◆ Task description: Nothing but the lines from the one containing "### Kan børn få træthedsbrud?" through the one containing "Ja. Børn og", both included, should be given again, each exactly as written below.

[Saved data entries]
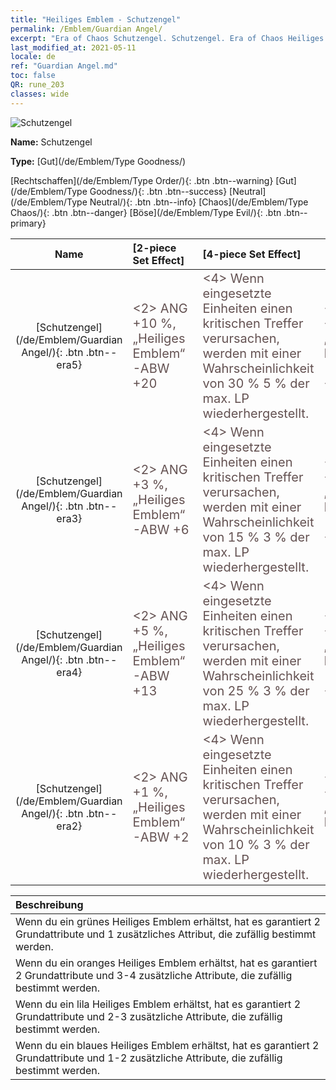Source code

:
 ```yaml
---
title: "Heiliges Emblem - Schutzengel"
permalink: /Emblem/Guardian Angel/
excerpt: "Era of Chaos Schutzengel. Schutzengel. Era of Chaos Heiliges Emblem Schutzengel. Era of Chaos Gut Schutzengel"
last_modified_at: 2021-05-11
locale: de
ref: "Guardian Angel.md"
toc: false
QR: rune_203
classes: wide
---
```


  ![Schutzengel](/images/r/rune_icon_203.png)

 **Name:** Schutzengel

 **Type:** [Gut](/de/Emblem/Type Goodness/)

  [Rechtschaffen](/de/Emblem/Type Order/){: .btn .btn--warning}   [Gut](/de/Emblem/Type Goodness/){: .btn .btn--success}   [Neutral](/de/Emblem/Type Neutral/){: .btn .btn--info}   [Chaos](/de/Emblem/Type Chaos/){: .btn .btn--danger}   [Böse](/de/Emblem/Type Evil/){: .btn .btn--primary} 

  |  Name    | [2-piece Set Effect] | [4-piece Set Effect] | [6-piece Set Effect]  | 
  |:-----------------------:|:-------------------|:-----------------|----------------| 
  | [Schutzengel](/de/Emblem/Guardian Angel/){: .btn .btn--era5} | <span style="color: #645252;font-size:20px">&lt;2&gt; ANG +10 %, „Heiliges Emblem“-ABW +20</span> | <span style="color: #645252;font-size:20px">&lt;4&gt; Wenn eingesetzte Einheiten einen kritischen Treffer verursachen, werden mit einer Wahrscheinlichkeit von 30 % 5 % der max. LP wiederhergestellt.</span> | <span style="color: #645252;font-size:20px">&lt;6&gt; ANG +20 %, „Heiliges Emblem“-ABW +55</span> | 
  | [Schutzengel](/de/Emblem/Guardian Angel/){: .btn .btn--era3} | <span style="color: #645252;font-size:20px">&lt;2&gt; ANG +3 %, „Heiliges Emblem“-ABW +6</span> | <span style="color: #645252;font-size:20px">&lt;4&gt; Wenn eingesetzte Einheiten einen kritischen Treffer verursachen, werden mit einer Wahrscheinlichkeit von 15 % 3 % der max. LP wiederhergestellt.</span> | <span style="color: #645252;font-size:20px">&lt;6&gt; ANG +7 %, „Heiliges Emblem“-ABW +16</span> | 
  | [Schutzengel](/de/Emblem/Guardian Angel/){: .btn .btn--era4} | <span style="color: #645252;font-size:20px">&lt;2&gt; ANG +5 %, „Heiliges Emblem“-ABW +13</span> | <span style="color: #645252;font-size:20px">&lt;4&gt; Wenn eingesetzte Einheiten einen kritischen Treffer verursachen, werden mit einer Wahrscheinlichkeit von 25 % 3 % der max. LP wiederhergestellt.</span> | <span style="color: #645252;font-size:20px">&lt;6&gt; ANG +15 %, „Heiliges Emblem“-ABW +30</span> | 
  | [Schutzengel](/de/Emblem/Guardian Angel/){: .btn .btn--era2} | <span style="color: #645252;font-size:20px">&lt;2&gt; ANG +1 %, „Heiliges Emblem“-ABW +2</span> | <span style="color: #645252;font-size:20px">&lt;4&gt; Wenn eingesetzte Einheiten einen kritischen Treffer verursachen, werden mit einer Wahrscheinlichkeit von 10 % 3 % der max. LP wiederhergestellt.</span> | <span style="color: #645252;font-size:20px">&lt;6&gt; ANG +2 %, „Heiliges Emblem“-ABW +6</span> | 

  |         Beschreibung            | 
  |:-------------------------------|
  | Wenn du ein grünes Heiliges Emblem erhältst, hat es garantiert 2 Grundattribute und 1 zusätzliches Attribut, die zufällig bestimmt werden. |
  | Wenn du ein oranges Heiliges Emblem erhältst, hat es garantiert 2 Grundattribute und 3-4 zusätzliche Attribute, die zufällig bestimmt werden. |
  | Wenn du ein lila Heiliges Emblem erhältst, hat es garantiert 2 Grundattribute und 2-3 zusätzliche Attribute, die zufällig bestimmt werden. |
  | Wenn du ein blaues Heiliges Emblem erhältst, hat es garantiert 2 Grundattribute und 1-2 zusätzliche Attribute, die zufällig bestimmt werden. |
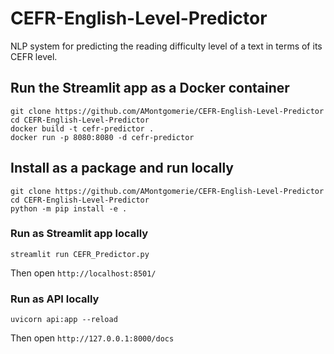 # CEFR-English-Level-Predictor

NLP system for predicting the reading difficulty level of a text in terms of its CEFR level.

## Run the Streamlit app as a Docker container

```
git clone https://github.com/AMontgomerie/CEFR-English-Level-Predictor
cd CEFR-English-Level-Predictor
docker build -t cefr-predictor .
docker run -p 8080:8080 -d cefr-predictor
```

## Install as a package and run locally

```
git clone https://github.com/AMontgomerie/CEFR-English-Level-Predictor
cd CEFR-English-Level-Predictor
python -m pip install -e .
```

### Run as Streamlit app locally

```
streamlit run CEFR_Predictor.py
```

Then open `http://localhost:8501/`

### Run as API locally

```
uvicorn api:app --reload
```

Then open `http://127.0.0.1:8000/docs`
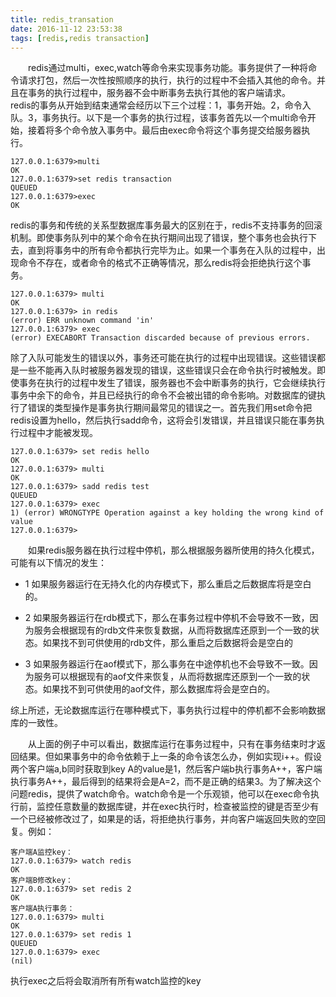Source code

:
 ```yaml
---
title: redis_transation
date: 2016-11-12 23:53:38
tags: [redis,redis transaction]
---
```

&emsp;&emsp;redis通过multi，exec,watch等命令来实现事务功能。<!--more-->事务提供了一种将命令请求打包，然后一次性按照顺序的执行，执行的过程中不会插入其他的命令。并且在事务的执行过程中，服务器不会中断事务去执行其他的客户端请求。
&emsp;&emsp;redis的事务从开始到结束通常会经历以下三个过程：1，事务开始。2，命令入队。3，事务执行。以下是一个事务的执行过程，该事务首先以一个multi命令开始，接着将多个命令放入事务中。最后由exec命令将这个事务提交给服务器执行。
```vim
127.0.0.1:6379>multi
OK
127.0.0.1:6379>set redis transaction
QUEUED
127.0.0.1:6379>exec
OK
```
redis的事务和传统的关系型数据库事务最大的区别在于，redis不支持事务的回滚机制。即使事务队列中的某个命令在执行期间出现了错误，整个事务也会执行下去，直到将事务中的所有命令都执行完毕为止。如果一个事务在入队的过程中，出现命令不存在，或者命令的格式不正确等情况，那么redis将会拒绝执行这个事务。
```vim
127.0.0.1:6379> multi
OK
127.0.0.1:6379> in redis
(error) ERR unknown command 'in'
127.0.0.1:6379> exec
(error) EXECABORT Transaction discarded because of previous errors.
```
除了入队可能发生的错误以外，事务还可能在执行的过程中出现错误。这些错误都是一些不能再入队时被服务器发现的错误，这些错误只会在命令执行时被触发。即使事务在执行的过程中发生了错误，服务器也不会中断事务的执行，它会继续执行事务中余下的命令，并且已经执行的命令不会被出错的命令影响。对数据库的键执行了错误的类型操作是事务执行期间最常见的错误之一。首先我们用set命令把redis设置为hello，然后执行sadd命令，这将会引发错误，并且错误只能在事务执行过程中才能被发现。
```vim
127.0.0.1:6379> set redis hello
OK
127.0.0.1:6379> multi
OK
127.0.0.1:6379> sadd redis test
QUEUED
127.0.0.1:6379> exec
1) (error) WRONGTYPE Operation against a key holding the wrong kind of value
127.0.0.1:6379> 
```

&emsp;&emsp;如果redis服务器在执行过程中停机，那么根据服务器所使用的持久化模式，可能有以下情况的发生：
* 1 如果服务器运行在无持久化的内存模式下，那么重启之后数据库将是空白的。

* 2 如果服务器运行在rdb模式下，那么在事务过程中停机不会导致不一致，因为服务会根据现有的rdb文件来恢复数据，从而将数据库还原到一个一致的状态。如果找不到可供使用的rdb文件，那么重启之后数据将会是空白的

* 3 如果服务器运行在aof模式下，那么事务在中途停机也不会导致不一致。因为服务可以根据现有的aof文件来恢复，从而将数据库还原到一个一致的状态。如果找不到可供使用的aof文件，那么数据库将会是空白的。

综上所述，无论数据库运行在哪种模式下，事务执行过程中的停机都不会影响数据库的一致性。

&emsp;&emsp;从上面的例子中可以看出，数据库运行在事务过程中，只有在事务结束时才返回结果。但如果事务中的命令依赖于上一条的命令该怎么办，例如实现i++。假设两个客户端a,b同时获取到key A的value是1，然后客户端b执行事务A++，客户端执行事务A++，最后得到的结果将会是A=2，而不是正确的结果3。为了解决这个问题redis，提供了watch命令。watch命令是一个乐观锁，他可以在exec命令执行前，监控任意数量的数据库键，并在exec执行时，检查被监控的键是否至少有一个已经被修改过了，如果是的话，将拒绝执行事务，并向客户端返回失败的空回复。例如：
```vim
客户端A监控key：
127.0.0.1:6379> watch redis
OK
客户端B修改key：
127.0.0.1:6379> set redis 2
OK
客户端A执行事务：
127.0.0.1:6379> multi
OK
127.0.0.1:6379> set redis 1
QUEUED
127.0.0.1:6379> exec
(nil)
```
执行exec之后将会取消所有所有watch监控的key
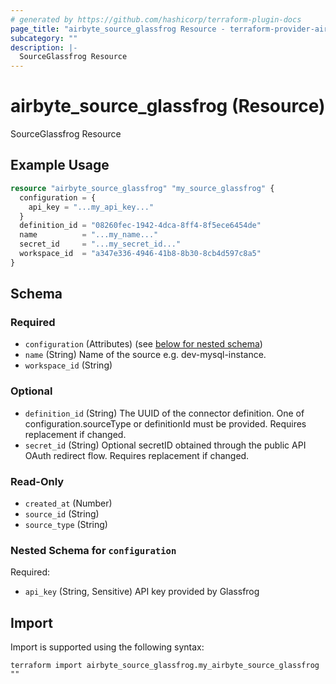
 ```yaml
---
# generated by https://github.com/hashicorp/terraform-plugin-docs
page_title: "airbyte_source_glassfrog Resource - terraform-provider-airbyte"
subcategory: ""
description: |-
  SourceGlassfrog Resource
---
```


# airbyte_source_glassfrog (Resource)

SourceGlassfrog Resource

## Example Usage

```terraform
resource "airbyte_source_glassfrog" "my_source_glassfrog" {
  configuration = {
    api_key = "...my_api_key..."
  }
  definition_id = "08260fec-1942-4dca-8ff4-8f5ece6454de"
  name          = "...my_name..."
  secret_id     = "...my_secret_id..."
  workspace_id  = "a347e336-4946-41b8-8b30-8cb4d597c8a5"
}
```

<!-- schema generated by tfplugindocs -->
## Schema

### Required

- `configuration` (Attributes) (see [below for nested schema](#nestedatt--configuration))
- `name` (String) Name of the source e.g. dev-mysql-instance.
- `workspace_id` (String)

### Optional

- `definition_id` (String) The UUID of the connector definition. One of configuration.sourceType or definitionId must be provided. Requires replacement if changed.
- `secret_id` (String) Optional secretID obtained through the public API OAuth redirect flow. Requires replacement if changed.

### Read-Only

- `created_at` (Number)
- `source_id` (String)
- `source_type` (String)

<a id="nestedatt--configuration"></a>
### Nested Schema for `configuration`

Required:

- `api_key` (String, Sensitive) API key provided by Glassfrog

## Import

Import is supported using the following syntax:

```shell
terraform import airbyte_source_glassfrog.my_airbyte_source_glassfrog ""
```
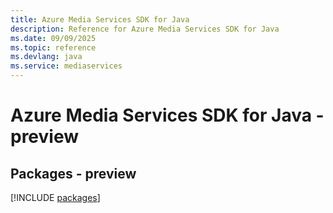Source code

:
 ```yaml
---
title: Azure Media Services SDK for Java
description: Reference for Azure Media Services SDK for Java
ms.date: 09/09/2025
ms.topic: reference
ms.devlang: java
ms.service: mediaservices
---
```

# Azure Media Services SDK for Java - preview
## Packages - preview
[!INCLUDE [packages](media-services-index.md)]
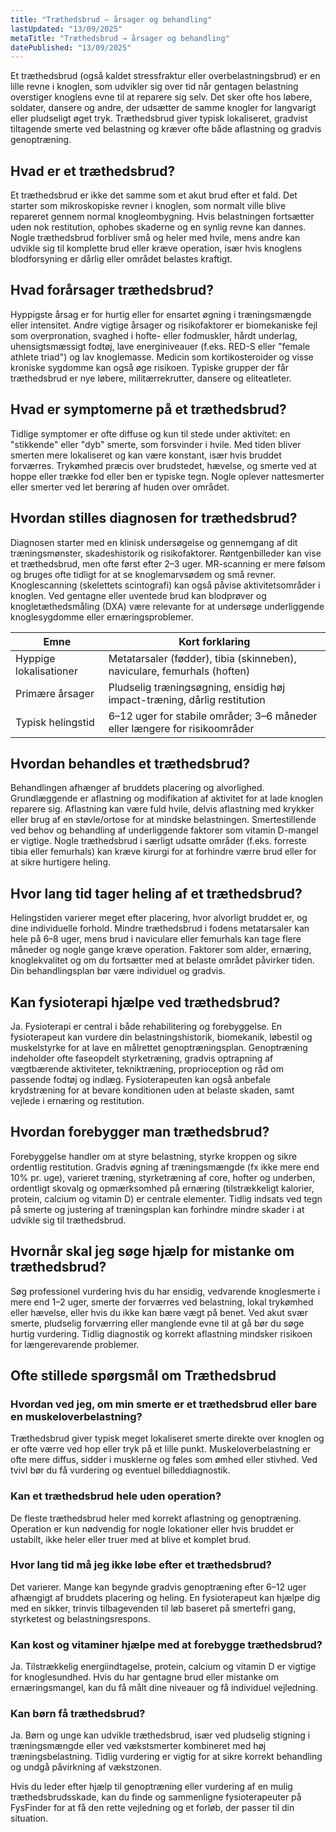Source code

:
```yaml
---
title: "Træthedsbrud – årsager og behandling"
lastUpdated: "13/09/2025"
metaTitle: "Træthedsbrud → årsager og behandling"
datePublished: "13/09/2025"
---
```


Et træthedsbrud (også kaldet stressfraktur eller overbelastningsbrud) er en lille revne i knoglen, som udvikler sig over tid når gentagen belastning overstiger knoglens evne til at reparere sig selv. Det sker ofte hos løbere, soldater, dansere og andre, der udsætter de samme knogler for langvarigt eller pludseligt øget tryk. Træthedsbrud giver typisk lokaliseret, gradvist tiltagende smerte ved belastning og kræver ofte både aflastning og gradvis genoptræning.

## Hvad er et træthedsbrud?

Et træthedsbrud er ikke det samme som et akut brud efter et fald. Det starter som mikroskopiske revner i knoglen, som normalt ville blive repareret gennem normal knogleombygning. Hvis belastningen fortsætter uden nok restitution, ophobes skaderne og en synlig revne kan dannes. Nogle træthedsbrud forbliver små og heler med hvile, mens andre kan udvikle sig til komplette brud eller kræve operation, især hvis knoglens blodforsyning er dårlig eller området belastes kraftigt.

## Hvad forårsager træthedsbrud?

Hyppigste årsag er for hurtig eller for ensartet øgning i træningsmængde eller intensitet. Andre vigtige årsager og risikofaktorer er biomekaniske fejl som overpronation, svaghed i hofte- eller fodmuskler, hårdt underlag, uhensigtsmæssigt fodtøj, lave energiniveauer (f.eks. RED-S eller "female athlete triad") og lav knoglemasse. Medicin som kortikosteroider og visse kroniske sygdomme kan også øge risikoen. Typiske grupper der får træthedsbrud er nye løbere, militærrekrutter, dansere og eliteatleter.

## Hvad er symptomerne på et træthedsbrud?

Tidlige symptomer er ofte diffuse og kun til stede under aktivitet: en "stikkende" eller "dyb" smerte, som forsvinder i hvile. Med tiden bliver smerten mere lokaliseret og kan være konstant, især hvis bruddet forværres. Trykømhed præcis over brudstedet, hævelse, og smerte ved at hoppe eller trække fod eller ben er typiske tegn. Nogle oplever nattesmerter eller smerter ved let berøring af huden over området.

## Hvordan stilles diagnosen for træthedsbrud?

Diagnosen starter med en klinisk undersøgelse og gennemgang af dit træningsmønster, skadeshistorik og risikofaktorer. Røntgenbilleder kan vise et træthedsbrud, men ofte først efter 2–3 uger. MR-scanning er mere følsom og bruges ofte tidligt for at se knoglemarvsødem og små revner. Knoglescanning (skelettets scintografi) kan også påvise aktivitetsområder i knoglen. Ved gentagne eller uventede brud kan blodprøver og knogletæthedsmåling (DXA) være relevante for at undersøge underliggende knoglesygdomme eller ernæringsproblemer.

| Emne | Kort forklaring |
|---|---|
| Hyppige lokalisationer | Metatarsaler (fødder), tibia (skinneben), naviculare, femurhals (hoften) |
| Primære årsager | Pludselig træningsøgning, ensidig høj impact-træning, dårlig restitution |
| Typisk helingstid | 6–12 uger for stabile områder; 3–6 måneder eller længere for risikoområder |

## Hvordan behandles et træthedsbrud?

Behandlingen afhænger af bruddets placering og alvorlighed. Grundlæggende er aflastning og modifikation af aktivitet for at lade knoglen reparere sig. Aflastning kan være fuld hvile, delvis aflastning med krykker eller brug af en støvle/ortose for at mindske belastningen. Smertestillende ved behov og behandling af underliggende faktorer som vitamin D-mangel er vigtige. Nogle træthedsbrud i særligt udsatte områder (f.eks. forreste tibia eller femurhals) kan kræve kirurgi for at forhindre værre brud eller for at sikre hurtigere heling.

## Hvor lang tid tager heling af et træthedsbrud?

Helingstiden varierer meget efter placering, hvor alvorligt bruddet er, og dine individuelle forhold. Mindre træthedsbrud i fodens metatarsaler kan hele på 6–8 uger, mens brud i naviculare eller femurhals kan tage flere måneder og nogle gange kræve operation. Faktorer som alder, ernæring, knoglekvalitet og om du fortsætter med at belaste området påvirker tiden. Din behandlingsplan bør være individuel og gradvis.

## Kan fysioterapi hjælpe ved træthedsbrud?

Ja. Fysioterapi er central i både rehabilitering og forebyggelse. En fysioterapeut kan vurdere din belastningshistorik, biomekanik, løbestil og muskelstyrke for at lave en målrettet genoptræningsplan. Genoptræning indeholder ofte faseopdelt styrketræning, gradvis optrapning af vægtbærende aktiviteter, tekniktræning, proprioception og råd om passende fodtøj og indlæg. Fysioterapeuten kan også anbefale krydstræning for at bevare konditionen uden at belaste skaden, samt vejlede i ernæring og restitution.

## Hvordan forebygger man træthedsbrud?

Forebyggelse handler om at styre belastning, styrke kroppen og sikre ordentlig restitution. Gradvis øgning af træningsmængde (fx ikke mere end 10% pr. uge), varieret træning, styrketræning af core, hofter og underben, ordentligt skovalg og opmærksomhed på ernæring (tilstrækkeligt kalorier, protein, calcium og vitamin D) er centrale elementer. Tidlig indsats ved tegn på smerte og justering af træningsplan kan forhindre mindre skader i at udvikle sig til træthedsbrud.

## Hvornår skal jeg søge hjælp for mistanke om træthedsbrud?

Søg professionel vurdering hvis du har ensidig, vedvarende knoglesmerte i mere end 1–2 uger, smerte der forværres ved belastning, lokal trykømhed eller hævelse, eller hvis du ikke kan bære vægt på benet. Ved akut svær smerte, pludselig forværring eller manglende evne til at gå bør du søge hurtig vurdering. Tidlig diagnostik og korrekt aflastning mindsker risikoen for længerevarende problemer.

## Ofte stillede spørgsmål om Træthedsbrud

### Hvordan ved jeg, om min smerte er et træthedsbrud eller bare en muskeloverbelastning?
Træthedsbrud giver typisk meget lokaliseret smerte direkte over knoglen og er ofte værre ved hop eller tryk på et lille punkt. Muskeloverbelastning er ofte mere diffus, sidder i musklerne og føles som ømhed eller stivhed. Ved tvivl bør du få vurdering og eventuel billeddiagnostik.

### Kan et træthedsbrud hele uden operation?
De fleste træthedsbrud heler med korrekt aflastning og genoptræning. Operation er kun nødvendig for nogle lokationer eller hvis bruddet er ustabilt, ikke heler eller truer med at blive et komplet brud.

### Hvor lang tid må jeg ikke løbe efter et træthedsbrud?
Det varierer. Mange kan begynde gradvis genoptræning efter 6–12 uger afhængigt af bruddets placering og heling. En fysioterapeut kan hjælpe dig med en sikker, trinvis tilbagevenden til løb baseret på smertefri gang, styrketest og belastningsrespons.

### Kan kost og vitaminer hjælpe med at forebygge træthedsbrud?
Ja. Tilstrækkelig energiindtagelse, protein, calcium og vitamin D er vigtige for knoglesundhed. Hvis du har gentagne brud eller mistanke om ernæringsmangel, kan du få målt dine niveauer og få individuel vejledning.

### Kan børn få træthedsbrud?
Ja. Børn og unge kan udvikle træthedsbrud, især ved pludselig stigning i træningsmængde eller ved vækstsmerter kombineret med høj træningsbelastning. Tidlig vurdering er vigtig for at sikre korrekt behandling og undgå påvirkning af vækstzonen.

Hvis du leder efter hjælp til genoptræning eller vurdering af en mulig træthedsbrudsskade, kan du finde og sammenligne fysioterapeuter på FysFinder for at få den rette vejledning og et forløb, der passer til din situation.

◆ Reply:
### Kan børn få træthedsbrud?
Ja. Børn og unge kan udvikle træthedsbrud, især ved pludselig stigning i træningsmængde eller ved vækstsmerter kombineret med høj træningsbelastning. Tidlig vurdering er vigtig for at sikre korrekt behandling og undgå påvirkning af vækstzonen.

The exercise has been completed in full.